When Paediatric Corneal Cross Linking Does Not Work: Why And When?

To report our 4-year outcomes on repeat corneal collagen cross-linking (CXL) on paediatric patients with Keratoconus (KC) progression after primary treatment. We will perform a systematic review on failure of CXL in children.

Corneoplastic Unit at Queen Victoria Hospital, East Grinstead, UK

We conducted a retrospective analysis of all patients with KC (age <18 years old) who underwent both primary and redo-CXL between Nov 2010 to July 2018 at the Queen Victoria Hospital, East Grinstead, United Kingdom. Progression of KC was based on the presence of an increase (≥1.5 D) in K values (Km or Kmax), reduced VA one or more lines, or a change in refractive spherical equivalent of >1.0 D. Primary and redo CXL were performed using standard or accelerated protocol. Outcome measures were pre- and post-op best corrected visual acuity (BCVA), maximum keratometry (Kmax), average keratometry (Km), spherical equivalent (SE).

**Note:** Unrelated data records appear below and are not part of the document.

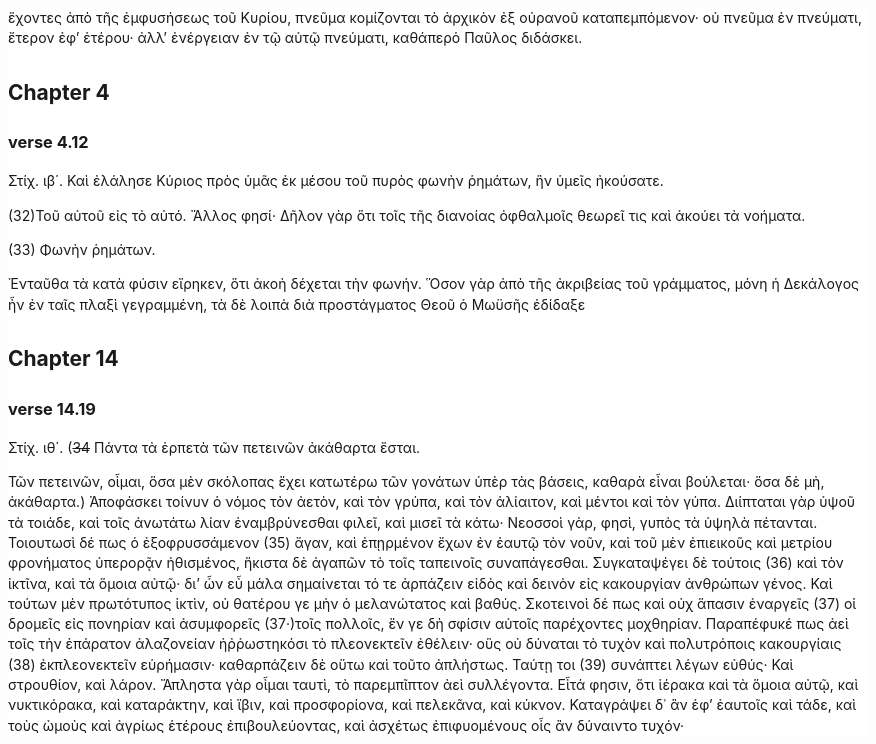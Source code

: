 <pb n="25"/>
ἔχοντες ἀπὸ τῆς ἐμφυσήσεως τοῦ Κυρίου, πνεῦμα
κομίζονται τὸ ἀρχικὸν ἐξ οὐρανοῦ καταπεμπόμενον·
οὐ πνεῦμα ἐν πνεύματι, ἔτερον ἐφʼ ἑτέρου· ἀλλʼ ἐνέργειαν
ἐν τῷ αὐτῷ πνεύματι, καθάπερὁ Παῦλος διδάσκει.</p>

## Chapter 4

### verse 4.12

<p>Στίχ. ιβ΄. Καὶ ἐλάλησε Κύριος πρὸς ὑμᾶς ἐκ
μέσου τοῦ πυρὸς φωνὴν ῥημάτων, ἣν ὑμεῖς
ἠκούσατε.</p>
<p>(32)Τοῦ αὐτοῦ εἰς τὸ αὐτό. Ἄλλος φησί· Δῆλον γὰρ
ὅτι τοῖς τῆς διανοίας ὀφθαλμοῖς θεωρεῖ τις καὶ ἀκούει
τὰ νοήματα.</p>
<p>(33) Φωνὴν ῥημάτων.</p>
<p>Ἐνταῦθα τὰ κατὰ φύσιν εἴρηκεν, ὅτι ἀκοὴ δέχεται
τὴν φωνήν. Ὅσον γὰρ ἀπὸ τῆς ἀκριβείας τοῦ
γράμματος, μόνη ἡ Δεκάλογος ἦν ἐν ταῖς πλαξὶ
γεγραμμένη, τὰ δὲ λοιπὰ διὰ προστάγματος Θεοῦ ὁ
Μωϋσῆς ἐδίδαξε</p>

## Chapter 14

### verse 14.19

<p>Στίχ. ιθ΄. (<del>34</del> Πάντα τὰ ἑρπετὰ τῶν πετεινῶν
ἀκάθαρτα ἔσται.</p>
<p>Τῶν πετεινῶν, οἶμαι, ὅσα μὲν σκόλοπας ἔχει κατωτέρω
τῶν γονάτων ὑπὲρ τὰς βάσεις, καθαρὰ εἶναι
βούλεται· ὅσα δὲ μὴ, ἀκάθαρτα.) Ἀποφάσκει τοίνυν
ὁ νόμος τὸν ἀετὸν, καὶ τὸν γρύπα, καὶ τὸν
ἀλίαιτον, καὶ μέντοι καὶ τὸν γύπα. Διίπταται
γὰρ ὑψοῦ τὰ τοιάδε, καὶ τοῖς ἀνωτάτω λίαν ἐναμβρύνεσθαι
φιλεῖ, καὶ μισεῖ τὰ κάτω· Νεοσσοὶ γὰρ,
φησὶ, γυπὸς τὰ ὑψηλὰ πέτανται. Τοιουτωσὶ δέ
πως ὁ ἐξοφρυσσάμενον (35) ἄγαν, καὶ ἐπῃρμένον
ἔχων ἐν ἑαυτῷ τὸν νοῦν, καὶ τοῦ μὲν ἐπιεικοῦς καὶ
μετρίου φρονήματος ὑπερορᾷν ἠθισμένος, ἥκιστα δὲ
ἀγαπῶν τὸ τοῖς ταπεινοῖς συναπάγεσθαι. Συγκαταψέγει
δὲ τούτοις (36) καὶ τὸν ἰκτῖνα, καὶ τὰ ὅμοια
αὐτῷ· διʼ ὧν εὖ μάλα σημαίνεται τό τε ἁρπάζειν
εἰδὸς καὶ δεινὸν εἰς κακουργίαν ἀνθρώπων γένος. Καὶ
τούτων μὲν πρωτότυπος ἰκτὶν, οὐ θατέρου γε μὴν ὁ
μελανώτατος καὶ βαθύς. Σκοτεινοὶ δέ πως καὶ οὐχ
ἅπασιν ἐναργεῖς (37) οἱ δρομεῖς εἰς πονηρίαν καὶ
ἀσυμφορεῖς (37·)τοῖς πολλοῖς, ἔν γε δὴ σφίσιν αὐτοῖς
παρέχοντες μοχθηρίαν. Παραπέφυκέ πως ἀεὶ τοῖς
τὴν ἐπάρατον ἀλαζονείαν ἠῤῥωστηκόσι τὸ πλεονεκτεῖν
ἐθέλειν· οὓς οὐ δύναται τὸ τυχὸν καὶ πολυτρόποις
κακουργίαις (38) ἐκπλεονεκτεῖν εὑρήμασιν·
καθαρπάζειν δὲ οὕτω καὶ τοῦτο ἀπλήστως. Ταύτῃ
τοι (39) συνάπτει λέγων εὐθύς· Καὶ στρουθίον,
καὶ λάρον. Ἄπληστα γὰρ οἶμαι ταυτὶ, τὸ παρεμπῖπτον
ἀεὶ συλλέγοντα. Εἶτά φησιν, ὅτι ἱέρακα καὶ
τὰ ὅμοια αὐτῷ, καὶ νυκτικόρακα, καὶ καταράκτην,
καὶ ἴβιν, καὶ προσφορίονα, καὶ πελεκᾶνα,
καὶ κύκνον. Καταγράψει δ᾿ ἂν ἐφʼ ἑαυτοῖς καὶ τάδε,
καὶ τοὺς ὠμοὺς καὶ ἀγρίως ἑτέρους ἐπιβουλεύοντας,
καὶ ἀσχέτως ἐπιφυομένους οἷς ἂν δύναιντο τυχόν·</p>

135 patients underwent primary CXL, 6 patients (4.4%) (5M: 1F, mean age 15 ranged 14-16), with documented KC progression underwent repeat CXL at mean 18.5 months ( 8- 39months) following first treatment. Five (83.3%) reported history of atopy and eye rubbing. Mean pre-op BCVA was 0.24 logMAR (range 0.1 to 0.6), mean Kmax 60.84±6.95D (Kmax ≥ 53D in 8 eyes), Km 48.4±3.2D and SE -4.5±2.13D. 3 eyes had accelerated CXL. Two eyes had further progression underwent corneal transplantation. BCVA, Kmax, Km and SE of the remaining 7 eyes remained stable or improved up to 4-year with no complications. 4 of 7 eyes had intracorneal ring segments/ phakic IOL shortly before or within 2 years of repeat CXL.

 

4.4% of paediatric KC patients had repeat CXL within first 3 years of primary treatment. 22% had further KC progression despite repeat CXL. Males 14-16year-old, history of atopy and eye rubbing at risk of CXL failure. This group is also more likely to require additional procedures such as corneal transplantation or visual rehabilitation surgery.